= INSTRUCTIONS FOR THE TASK =
Each line of the records has to be copied exactly, though the pictures must be left out.

= SUPPLIED INFORMATION =
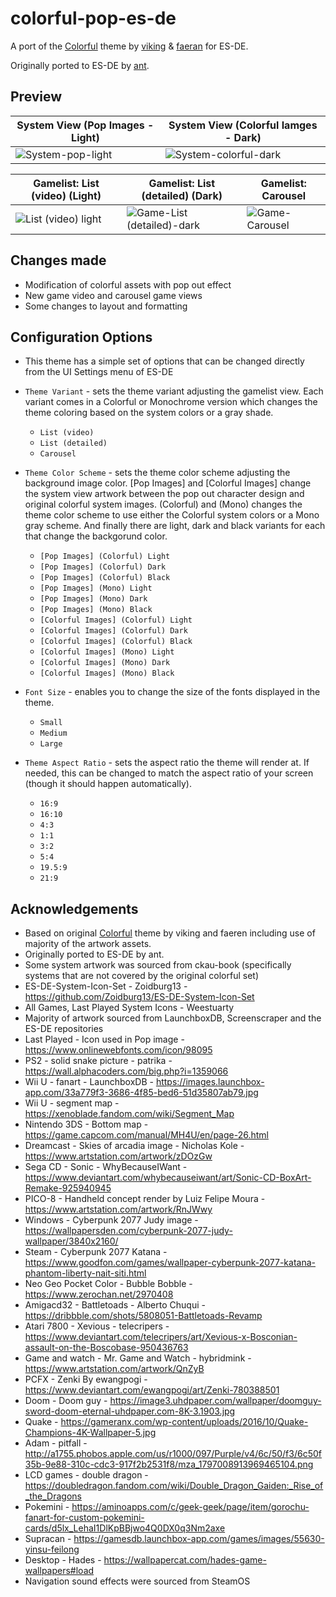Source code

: # colorful-pop-es-de
A port of the [Colorful](https://forums.launchbox-app.com/files/file/2081-colorful-bigbox-theme-beta/) theme by [viking](https://forums.launchbox-app.com/profile/70421-viking/) & [faeran](https://forums.launchbox-app.com/profile/76940-faeran/) for ES-DE.

Originally ported to ES-DE by [ant](https://github.com/anthonycaccese/colorful-revisited-es-de).

## **Preview**
| System View (Pop Images - Light) | System View (Colorful Iamges - Dark) | 
|----|----|
|![System-pop-light](https://github.com/user-attachments/assets/d7359dc0-d282-4902-b0bc-5333508ba5ff)|![System-colorful-dark](https://github.com/user-attachments/assets/75c990f9-f5a5-4f6a-90d0-4aa200d08f46)|


| Gamelist: List (video) (Light)| Gamelist: List (detailed) (Dark)| Gamelist: Carousel | 
|----|----|----|
|![List (video) light](https://github.com/user-attachments/assets/83fc6a7f-ead2-438b-99e6-135626ae2e5e)|![Game-List (detailed)-dark](https://github.com/user-attachments/assets/884241e9-e405-4d04-8bcd-7cee256fb41b)|![Game-Carousel](https://github.com/user-attachments/assets/daf7d69e-d04f-4a35-be59-8b1d0155f263)|


## **Changes made**
- Modification of colorful assets with pop out effect
- New game video and carousel game views
- Some changes to layout and formatting

## **Configuration Options**

- This theme has a simple set of options that can be changed directly from the UI Settings menu of ES-DE
  
- `Theme Variant` - sets the theme variant adjusting the gamelist view. Each variant comes in a Colorful or Monochrome version which changes the theme coloring based on the system colors or a gray shade.
   - `List (video)`
   - `List (detailed)`
   - `Carousel` 

 - `Theme Color Scheme` - sets the theme color scheme adjusting the background image color. [Pop Images] and [Colorful Images] change the system view artwork between the pop out character design and original colorful system images. (Colorful) and (Mono) changes the theme color scheme to use either the Colorful system colors or a Mono gray scheme. And finally there are light, dark and black variants for each that change the backgorund color.
   - `[Pop Images] (Colorful) Light`
   - `[Pop Images] (Colorful) Dark`
   - `[Pop Images] (Colorful) Black`
   - `[Pop Images] (Mono) Light`
   - `[Pop Images] (Mono) Dark`
   - `[Pop Images] (Mono) Black`
   - `[Colorful Images] (Colorful) Light`
   - `[Colorful Images] (Colorful) Dark`
   - `[Colorful Images] (Colorful) Black`
   - `[Colorful Images] (Mono) Light`
   - `[Colorful Images] (Mono) Dark`
   - `[Colorful Images] (Mono) Black`
     
- `Font Size` - enables you to change the size of the fonts displayed in the theme.
   - `Small`
   - `Medium`
   - `Large`
     
- `Theme Aspect Ratio` - sets the aspect ratio the theme will render at. If needed, this can be changed to match the aspect ratio of your screen (though it should happen automatically).
   - `16:9`
   - `16:10`
   - `4:3`
   - `1:1`
   - `3:2`
   - `5:4`
   - `19.5:9`
   - `21:9`

## **Acknowledgements**
- Based on original [Colorful](https://forums.launchbox-app.com/files/file/2081-colorful-bigbox-theme-beta/) theme by viking and faeren including use of majority of the artwork assets.
- Originally ported to ES-DE by ant.
- Some system artwork was sourced from ckau-book (specifically systems that are not covered by the original colorful set)
- ES-DE-System-Icon-Set - Zoidburg13 - https://github.com/Zoidburg13/ES-DE-System-Icon-Set
- All Games, Last Played System Icons - Weestuarty
- Majority of artwork sourced from LaunchboxDB, Screenscraper and the ES-DE repositories
- Last Played - Icon used in Pop image - https://www.onlinewebfonts.com/icon/98095
- PS2 - solid snake picture - patrika - https://wall.alphacoders.com/big.php?i=1359066
- Wii U - fanart - LaunchboxDB - https://images.launchbox-app.com/33a779f3-3686-4f85-bed6-51d35807ab79.jpg
- Wii U - segment map - https://xenoblade.fandom.com/wiki/Segment_Map
- Nintendo 3DS - Bottom map - https://game.capcom.com/manual/MH4U/en/page-26.html
- Dreamcast - Skies of arcadia image - Nicholas Kole -https://www.artstation.com/artwork/zDOzGw
- Sega CD - Sonic - WhyBecauseIWant - https://www.deviantart.com/whybecauseiwant/art/Sonic-CD-BoxArt-Remake-925940945
- PICO-8 - Handheld concept render by Luiz Felipe Moura - https://www.artstation.com/artwork/RnJWwy
- Windows - Cyberpunk 2077 Judy image - https://wallpapersden.com/cyberpunk-2077-judy-wallpaper/3840x2160/
- Steam - Cyberpunk 2077 Katana - https://www.goodfon.com/games/wallpaper-cyberpunk-2077-katana-phantom-liberty-nait-siti.html
- Neo Geo Pocket Color - Bubble Bobble - https://www.zerochan.net/2970408
- Amigacd32 - Battletoads - Alberto Chuqui - https://dribbble.com/shots/5808051-Battletoads-Revamp
- Atari 7800 - Xevious - telecripers - https://www.deviantart.com/telecripers/art/Xevious-x-Bosconian-assault-on-the-Boscobase-950436763
- Game and watch - Mr. Game and Watch - hybridmink - https://www.artstation.com/artwork/QnZyB
- PCFX - Zenki By ewangpogi - https://www.deviantart.com/ewangpogi/art/Zenki-780388501
- Doom - Doom guy - https://image3.uhdpaper.com/wallpaper/doomguy-sword-doom-eternal-uhdpaper.com-8K-3.1903.jpg
- Quake - https://gameranx.com/wp-content/uploads/2016/10/Quake-Champions-4K-Wallpaper-5.jpg
- Adam - pitfall - http://a1755.phobos.apple.com/us/r1000/097/Purple/v4/6c/50/f3/6c50f35b-9e88-310c-cdc3-917f2b2531f8/mza_1797008913969465104.png
- LCD games - double dragon - https://doubledragon.fandom.com/wiki/Double_Dragon_Gaiden:_Rise_of_the_Dragons
- Pokemini - https://aminoapps.com/c/geek-geek/page/item/gorochu-fanart-for-custom-pokemini-cards/d5lx_LehaI1DlKpBBjwo4Q0DX0q3Nm2axe
- Supracan - https://gamesdb.launchbox-app.com/games/images/55630-yinsu-feilong
- Desktop - Hades - https://wallpapercat.com/hades-game-wallpapers#load
- Navigation sound effects were sourced from SteamOS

= RESPONSE FOR THIS EXERCISE =
Source code

: # colorful-pop-es-de
A port of the [Colorful](https://forums.launchbox-app.com/files/file/2081-colorful-bigbox-theme-beta/) theme by [viking](https://forums.launchbox-app.com/profile/70421-viking/) & [faeran](https://forums.launchbox-app.com/profile/76940-faeran/) for ES-DE.

Originally ported to ES-DE by [ant](https://github.com/anthonycaccese/colorful-revisited-es-de).

## **Preview**
| System View (Pop Images - Light) | System View (Colorful Iamges - Dark) | 
|----|----|
|![System-pop-light](https://github.com/user-attachments/assets/d7359dc0-d282-4902-b0bc-5333508ba5ff)|![System-colorful-dark](https://github.com/user-attachments/assets/75c990f9-f5a5-4f6a-90d0-4aa200d08f46)|


| Gamelist: List (video) (Light)| Gamelist: List (detailed) (Dark)| Gamelist: Carousel | 
|----|----|----|
|![List (video) light](https://github.com/user-attachments/assets/83fc6a7f-ead2-438b-99e6-135626ae2e5e)|![Game-List (detailed)-dark](https://github.com/user-attachments/assets/884241e9-e405-4d04-8bcd-7cee256fb41b)|![Game-Carousel](https://github.com/user-attachments/assets/daf7d69e-d04f-4a35-be59-8b1d0155f263)|


## **Changes made**
- Modification of colorful assets with pop out effect
- New game video and carousel game views
- Some changes to layout and formatting

## **Configuration Options**

- This theme has a simple set of options that can be changed directly from the UI Settings menu of ES-DE
  
- `Theme Variant` - sets the theme variant adjusting the gamelist view. Each variant comes in a Colorful or Monochrome version which changes the theme coloring based on the system colors or a gray shade.
   - `List (video)`
   - `List (detailed)`
   - `Carousel` 

 - `Theme Color Scheme` - sets the theme color scheme adjusting the background image color. [Pop Images] and [Colorful Images] change the system view artwork between the pop out character design and original colorful system images. (Colorful) and (Mono) changes the theme color scheme to use either the Colorful system colors or a Mono gray scheme. And finally there are light, dark and black variants for each that change the backgorund color.
   - `[Pop Images] (Colorful) Light`
   - `[Pop Images] (Colorful) Dark`
   - `[Pop Images] (Colorful) Black`
   - `[Pop Images] (Mono) Light`
   - `[Pop Images] (Mono) Dark`
   - `[Pop Images] (Mono) Black`
   - `[Colorful Images] (Colorful) Light`
   - `[Colorful Images] (Colorful) Dark`
   - `[Colorful Images] (Colorful) Black`
   - `[Colorful Images] (Mono) Light`
   - `[Colorful Images] (Mono) Dark`
   - `[Colorful Images] (Mono) Black`
     
- `Font Size` - enables you to change the size of the fonts displayed in the theme.
   - `Small`
   - `Medium`
   - `Large`
     
- `Theme Aspect Ratio` - sets the aspect ratio the theme will render at. If needed, this can be changed to match the aspect ratio of your screen (though it should happen automatically).
   - `16:9`
   - `16:10`
   - `4:3`
   - `1:1`
   - `3:2`
   - `5:4`
   - `19.5:9`
   - `21:9`

## **Acknowledgements**
- Based on original [Colorful](https://forums.launchbox-app.com/files/file/2081-colorful-bigbox-theme-beta/) theme by viking and faeren including use of majority of the artwork assets.
- Originally ported to ES-DE by ant.
- Some system artwork was sourced from ckau-book (specifically systems that are not covered by the original colorful set)
- ES-DE-System-Icon-Set - Zoidburg13 - https://github.com/Zoidburg13/ES-DE-System-Icon-Set
- All Games, Last Played System Icons - Weestuarty
- Majority of artwork sourced from LaunchboxDB, Screenscraper and the ES-DE repositories
- Last Played - Icon used in Pop image - https://www.onlinewebfonts.com/icon/98095
- PS2 - solid snake picture - patrika - https://wall.alphacoders.com/big.php?i=1359066
- Wii U - fanart - LaunchboxDB - https://images.launchbox-app.com/33a779f3-3686-4f85-bed6-51d35807ab79.jpg
- Wii U - segment map - https://xenoblade.fandom.com/wiki/Segment_Map
- Nintendo 3DS - Bottom map - https://game.capcom.com/manual/MH4U/en/page-26.html
- Dreamcast - Skies of arcadia image - Nicholas Kole -https://www.artstation.com/artwork/zDOzGw
- Sega CD - Sonic - WhyBecauseIWant - https://www.deviantart.com/whybecauseiwant/art/Sonic-CD-BoxArt-Remake-925940945
- PICO-8 - Handheld concept render by Luiz Felipe Moura - https://www.artstation.com/artwork/RnJWwy
- Windows - Cyberpunk 2077 Judy image - https://wallpapersden.com/cyberpunk-2077-judy-wallpaper/3840x2160/
- Steam - Cyberpunk 2077 Katana - https://www.goodfon.com/games/wallpaper-cyberpunk-2077-katana-phantom-liberty-nait-siti.html
- Neo Geo Pocket Color - Bubble Bobble - https://www.zerochan.net/2970408
- Amigacd32 - Battletoads - Alberto Chuqui - https://dribbble.com/shots/5808051-Battletoads-Revamp
- Atari 7800 - Xevious - telecripers - https://www.deviantart.com/telecripers/art/Xevious-x-Bosconian-assault-on-the-Boscobase-950436763
- Game and watch - Mr. Game and Watch - hybridmink - https://www.artstation.com/artwork/QnZyB
- PCFX - Zenki By ewangpogi - https://www.deviantart.com/ewangpogi/art/Zenki-780388501
- Doom - Doom guy - https://image3.uhdpaper.com/wallpaper/doomguy-sword-doom-eternal-uhdpaper.com-8K-3.1903.jpg
- Quake - https://gameranx.com/wp-content/uploads/2016/10/Quake-Champions-4K-Wallpaper-5.jpg
- Adam - pitfall - http://a1755.phobos.apple.com/us/r1000/097/Purple/v4/6c/50/f3/6c50f35b-9e88-310c-cdc3-917f2b2531f8/mza_1797008913969465104.png
- LCD games - double dragon - https://doubledragon.fandom.com/wiki/Double_Dragon_Gaiden:_Rise_of_the_Dragons
- Pokemini - https://aminoapps.com/c/geek-geek/page/item/gorochu-fanart-for-custom-pokemini-cards/d5lx_LehaI1DlKpBBjwo4Q0DX0q3Nm2axe
- Supracan - https://gamesdb.launchbox-app.com/games/images/55630-yinsu-feilong
- Desktop - Hades - https://wallpapercat.com/hades-game-wallpapers#load
- Navigation sound effects were sourced from SteamOS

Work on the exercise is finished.